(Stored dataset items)
▬▬▬▬▬▬

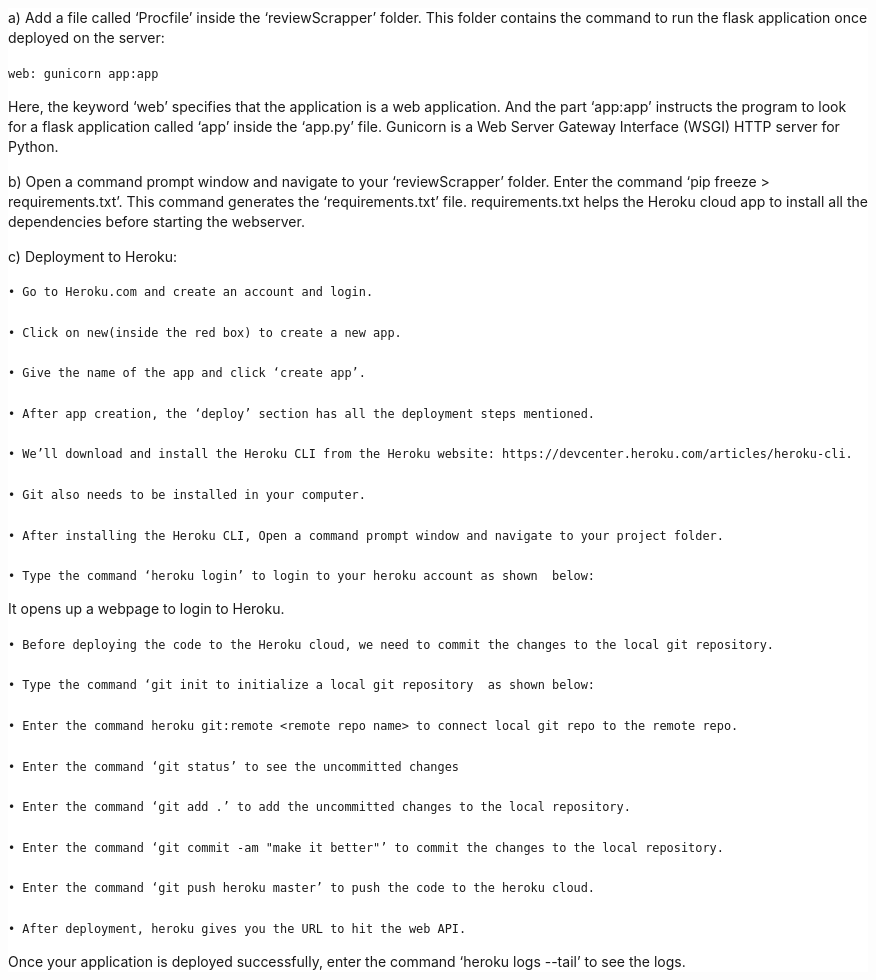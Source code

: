 a) Add a file called ‘Procfile’ inside the ‘reviewScrapper’ folder. This folder contains the command to run the flask application once deployed on the server:
    
    web: gunicorn app:app
Here, the keyword ‘web’ specifies that the application is a web application. And the part ‘app:app’ instructs the program to look for a flask application called ‘app’ inside the ‘app.py’ file. Gunicorn is a Web Server Gateway Interface (WSGI) HTTP server for Python.

b) Open a command prompt window and navigate to your ‘reviewScrapper’ folder. Enter the command ‘pip freeze > requirements.txt’. This command generates the ‘requirements.txt’ file. 
requirements.txt helps the Heroku cloud app to install all the dependencies before starting the webserver.

c) Deployment to Heroku:
    
    • Go to Heroku.com and create an account and login.
    
    • Click on new(inside the red box) to create a new app.
    
    • Give the name of the app and click ‘create app’.
    
    • After app creation, the ‘deploy’ section has all the deployment steps mentioned.
    
    • We’ll download and install the Heroku CLI from the Heroku website: https://devcenter.heroku.com/articles/heroku-cli.
    
    • Git also needs to be installed in your computer.
    
    • After installing the Heroku CLI, Open a command prompt window and navigate to your project folder.
    
    • Type the command ‘heroku login’ to login to your heroku account as shown  below:

It opens up a webpage to login to Heroku.
 
    • Before deploying the code to the Heroku cloud, we need to commit the changes to the local git repository.
    
    • Type the command ‘git init to initialize a local git repository  as shown below:
    
    • Enter the command heroku git:remote <remote repo name> to connect local git repo to the remote repo.
    
    • Enter the command ‘git status’ to see the uncommitted changes
    
    • Enter the command ‘git add .’ to add the uncommitted changes to the local repository.
    
    • Enter the command ‘git commit -am "make it better"’ to commit the changes to the local repository.
    
    • Enter the command ‘git push heroku master’ to push the code to the heroku cloud.
    
    • After deployment, heroku gives you the URL to hit the web API.

Once your application is deployed successfully, enter the command ‘heroku logs --tail’ to see the logs.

▬▬▬▬▬▬

The expected answer is an exact copy of the lines above, beginning at the line with "a file called" and ending at the line with "command ‘heroku login’", with both ends in.

: a) Add a file called ‘Procfile’ inside the ‘reviewScrapper’ folder. This folder contains the command to run the flask application once deployed on the server:
    
    web: gunicorn app:app
Here, the keyword ‘web’ specifies that the application is a web application. And the part ‘app:app’ instructs the program to look for a flask application called ‘app’ inside the ‘app.py’ file. Gunicorn is a Web Server Gateway Interface (WSGI) HTTP server for Python.

b) Open a command prompt window and navigate to your ‘reviewScrapper’ folder. Enter the command ‘pip freeze > requirements.txt’. This command generates the ‘requirements.txt’ file. 
requirements.txt helps the Heroku cloud app to install all the dependencies before starting the webserver.

c) Deployment to Heroku:
    
    • Go to Heroku.com and create an account and login.
    
    • Click on new(inside the red box) to create a new app.
    
    • Give the name of the app and click ‘create app’.
    
    • After app creation, the ‘deploy’ section has all the deployment steps mentioned.
    
    • We’ll download and install the Heroku CLI from the Heroku website: https://devcenter.heroku.com/articles/heroku-cli.
    
    • Git also needs to be installed in your computer.
    
    • After installing the Heroku CLI, Open a command prompt window and navigate to your project folder.
    
    • Type the command ‘heroku login’ to login to your heroku account as shown  below:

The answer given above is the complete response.